Stealth is a genre that is getting increasingly difficult to adapt correctly by the developers. As the visuals are improving, so is the immersion factor and with advances being made in the field of AI, it is challenging to design a game in an open environment. Hitman 2 isn’t exactly an open world game, but it does offer plenty of expanded and vast sections and they are open for the players to experiment around, as they try sneaking closer to their target.
While I enjoyed the original Hitman, the episodic nature of the release model was my biggest hurdle in appreciating it as a linear Stealth game. I am usually one and done type of person when it comes to games, so the periodic release never worked for it. It works for story-based games, but Hitman was never presented as such, so it never felt like a clever idea. In the case of Hitman 2, the first improvement that is easy to see is that there is no episodic model this time, so you get the full game as intended right from the beginning.
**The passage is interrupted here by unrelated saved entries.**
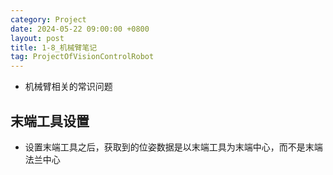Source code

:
 ```yaml
---
category: Project
date: 2024-05-22 09:00:00 +0800
layout: post
title: 1-8_机械臂笔记
tag: ProjectOfVisionControlRobot
---
```


+ 机械臂相关的常识问题

## 末端工具设置

+ 设置末端工具之后，获取到的位姿数据是以末端工具为末端中心，而不是末端法兰中心
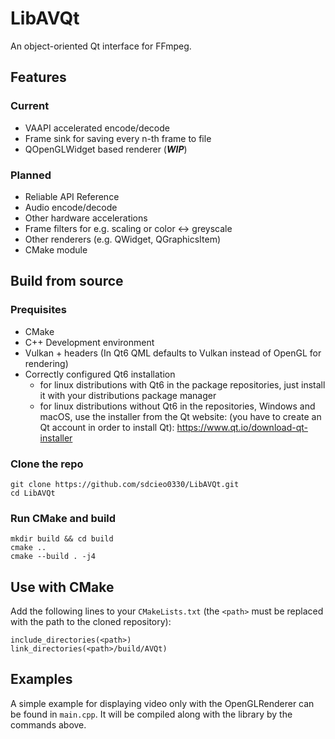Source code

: # LibAVQt

An object-oriented Qt interface for FFmpeg.

## Features

### Current

- VAAPI accelerated encode/decode
- Frame sink for saving every n-th frame to file
- QOpenGLWidget based renderer (***WIP***)

### Planned

- Reliable API Reference
- Audio encode/decode
- Other hardware accelerations
- Frame filters for e.g. scaling or color <-> greyscale
- Other renderers (e.g. QWidget, QGraphicsItem)
- CMake module

## Build from source

### Prequisites

- CMake
- C++ Development environment
- Vulkan + headers (In Qt6 QML defaults to Vulkan instead of OpenGL for
  rendering)
- Correctly configured Qt6 installation
    - for linux distributions with Qt6 in the package repositories, just install
      it with your distributions package manager
    - for linux distributions without Qt6 in the repositories, Windows and
      macOS, use the installer from the Qt website: (you have to create an Qt
      account in order to install Qt): https://www.qt.io/download-qt-installer

### Clone the repo

```
git clone https://github.com/sdcieo0330/LibAVQt.git
cd LibAVQt
```

### Run CMake and build

```
mkdir build && cd build
cmake ..
cmake --build . -j4
```

## Use with CMake

Add the following lines to your ``CMakeLists.txt``
(the ``<path>`` must be replaced with the path to the cloned repository):

```
include_directories(<path>)
link_directories(<path>/build/AVQt)
```

## Examples

A simple example for displaying video only with the OpenGLRenderer can be found
in ``main.cpp``. It will be compiled along with the library by the commands
above.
Presentation, however, follows the scattered level layout which was available in the first game, but you can now pick out and play through the story in full.
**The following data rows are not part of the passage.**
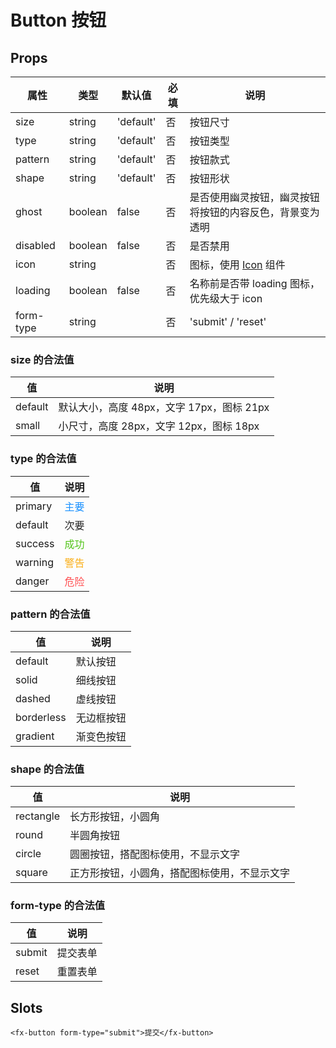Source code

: # Button 按钮

## Props

| 属性      | 类型    | 默认值    | 必填 | 说明                                                     |
| --------- | ------- | --------- | ---- | -------------------------------------------------------- |
| size      | string  | 'default' | 否   | 按钮尺寸                                                 |
| type      | string  | 'default' | 否   | 按钮类型                                                 |
| pattern   | string  | 'default' | 否   | 按钮款式                                                 |
| shape     | string  | 'default' | 否   | 按钮形状                                                 |
| ghost     | boolean | false     | 否   | 是否使用幽灵按钮，幽灵按钮将按钮的内容反色，背景变为透明 |
| disabled  | boolean | false     | 否   | 是否禁用                                                 |
| icon      | string  |           | 否   | 图标，使用 [Icon](./Icon.md) 组件                        |
| loading   | boolean | false     | 否   | 名称前是否带 loading 图标，优先级大于 icon               |
| form-type | string  |           | 否   | 'submit' / 'reset'                                       |

### size 的合法值

| 值      | 说明                                      |
| ------- | ----------------------------------------- |
| default | 默认大小，高度 48px，文字 17px，图标 21px |
| small   | 小尺寸，高度 28px，文字 12px，图标 18px   |

### type 的合法值

| 值      | 说明                            |
| ------- | ------------------------------- |
| primary | <font color=#1890ff>主要</font> |
| default | <font color=#262626>次要</font> |
| success | <font color=#52c41a>成功</font> |
| warning | <font color=#faad14>警告</font> |
| danger  | <font color=#ff4d4f>危险</font> |

### pattern 的合法值

| 值         | 说明       |
| ---------- | ---------- |
| default    | 默认按钮   |
| solid      | 细线按钮   |
| dashed     | 虚线按钮   |
| borderless | 无边框按钮 |
| gradient   | 渐变色按钮 |

### shape 的合法值

| 值        | 说明                                         |
| --------- | -------------------------------------------- |
| rectangle | 长方形按钮，小圆角                           |
| round     | 半圆角按钮                                   |
| circle    | 圆圈按钮，搭配图标使用，不显示文字           |
| square    | 正方形按钮，小圆角，搭配图标使用，不显示文字 |

### form-type 的合法值

| 值     | 说明     |
| ------ | -------- |
| submit | 提交表单 |
| reset  | 重置表单 |

## Slots

```
<fx-button form-type="submit">提交</fx-button>
```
For most people, Hitman 2 might not offer much of an upgrade over its predecessor, and it is true. IO Interactive has employed the rational approach when it comes to the sequel, and considering the circumstances that they had to face, I can understand why they took this decision. It always felt like Hitman had all the elements of a great Stealth game, but it lacked some polish and expertly crafted levels to complement it. This is the approach taken for the sequel, and it works pretty well for it as a result.
Before heading further into discussing the game, I should mention that Hitman 2 was always designed from the ground up to act as games as a service release. This was the case with the first game, and it has continued on with the sequel. The contracts are there for you to take, elusive targets are already being marketed with Sean Bean making the cut for being the first one to get assassinated by people all over the world. It keeps the user engaged in the game, and the gameplay of Hitman is actually well suited for this nature of continuous support.
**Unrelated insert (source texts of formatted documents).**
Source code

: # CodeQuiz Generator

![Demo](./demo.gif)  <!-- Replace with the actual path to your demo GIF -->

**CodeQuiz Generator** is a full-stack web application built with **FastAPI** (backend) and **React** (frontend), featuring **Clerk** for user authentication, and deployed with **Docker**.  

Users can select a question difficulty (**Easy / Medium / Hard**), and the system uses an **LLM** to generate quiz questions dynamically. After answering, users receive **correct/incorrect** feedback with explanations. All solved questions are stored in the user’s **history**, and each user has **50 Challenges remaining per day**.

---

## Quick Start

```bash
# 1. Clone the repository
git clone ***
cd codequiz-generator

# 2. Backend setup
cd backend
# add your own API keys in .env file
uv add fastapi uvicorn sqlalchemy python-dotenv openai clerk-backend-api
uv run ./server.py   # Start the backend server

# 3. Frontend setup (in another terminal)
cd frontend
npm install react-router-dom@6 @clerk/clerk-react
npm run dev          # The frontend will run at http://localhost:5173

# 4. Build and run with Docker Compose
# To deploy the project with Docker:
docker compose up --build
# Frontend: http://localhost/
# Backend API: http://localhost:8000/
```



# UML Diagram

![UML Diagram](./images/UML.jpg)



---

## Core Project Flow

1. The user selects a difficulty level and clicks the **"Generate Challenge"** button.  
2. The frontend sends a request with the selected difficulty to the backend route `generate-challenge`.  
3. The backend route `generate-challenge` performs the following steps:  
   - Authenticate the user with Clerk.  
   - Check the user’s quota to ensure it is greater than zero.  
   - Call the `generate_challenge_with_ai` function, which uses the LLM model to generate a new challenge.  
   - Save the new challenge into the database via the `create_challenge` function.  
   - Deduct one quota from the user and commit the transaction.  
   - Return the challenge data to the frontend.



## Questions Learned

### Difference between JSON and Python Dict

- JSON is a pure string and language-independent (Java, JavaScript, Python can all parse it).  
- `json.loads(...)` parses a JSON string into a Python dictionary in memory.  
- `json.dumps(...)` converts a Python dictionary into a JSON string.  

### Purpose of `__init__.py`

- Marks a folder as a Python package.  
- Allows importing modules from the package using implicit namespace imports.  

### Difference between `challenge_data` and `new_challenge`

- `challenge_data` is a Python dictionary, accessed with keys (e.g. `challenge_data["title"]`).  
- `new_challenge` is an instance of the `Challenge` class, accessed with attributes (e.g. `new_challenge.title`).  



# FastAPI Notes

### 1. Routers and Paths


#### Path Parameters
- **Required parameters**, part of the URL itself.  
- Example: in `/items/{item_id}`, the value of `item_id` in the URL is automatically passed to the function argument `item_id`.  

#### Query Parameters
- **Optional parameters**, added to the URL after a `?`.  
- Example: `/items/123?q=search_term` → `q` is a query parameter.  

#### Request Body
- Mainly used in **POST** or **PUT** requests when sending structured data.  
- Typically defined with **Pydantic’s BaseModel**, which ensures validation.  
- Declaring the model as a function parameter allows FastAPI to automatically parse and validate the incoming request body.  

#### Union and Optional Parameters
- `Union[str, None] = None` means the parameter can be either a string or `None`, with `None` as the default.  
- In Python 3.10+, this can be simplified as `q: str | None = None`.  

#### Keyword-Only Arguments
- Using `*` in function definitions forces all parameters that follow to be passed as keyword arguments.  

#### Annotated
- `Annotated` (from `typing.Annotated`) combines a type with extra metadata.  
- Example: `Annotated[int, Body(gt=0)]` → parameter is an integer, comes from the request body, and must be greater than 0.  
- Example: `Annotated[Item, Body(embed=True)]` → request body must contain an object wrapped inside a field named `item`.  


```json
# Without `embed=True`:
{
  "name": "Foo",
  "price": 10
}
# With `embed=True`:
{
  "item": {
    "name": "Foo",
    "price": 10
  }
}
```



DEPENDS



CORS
For the multiplayer part, a new mode is present this time appropriately labeled as the Ghost mode. In this mode, you can play together with a partner online and have to work separately to take down various Assassination targets. You have to stay hidden and avoid getting caught since it doesn’t register the kill, and the person who ends up making the kill count is the winner of the round. It is a fun mode to waste some time around, but I do feel it can get a bit monotonous because it uses the same maps as the main game. The name Ghost made is there for a reason because here the other player gets labeled as the Ghost while you control Agent 47. The situation is the exact opposite on the other side. You can’t interact with each other but have to take down targets within the allocated time.
The story in Hitman 2 continues with the events from the first game. You are controlling Agent 47 who is on a mission to hunt down the “Shadow Client” militia. There are six locations available for you to explore which begins with the prologue set in New Zealand and leads to a globetrotting adventure across Asia, Europe, and America. Each site is not solely for the main story objective but offers plenty of other challenges, and completing them can reward bonus experience points. Once you finish a story level, the game offers a set of experience points and shows how many of the challenges were successfully completed. This ties with the online rank that levels up and can lead to new items, disguises, and rewards additional tasks.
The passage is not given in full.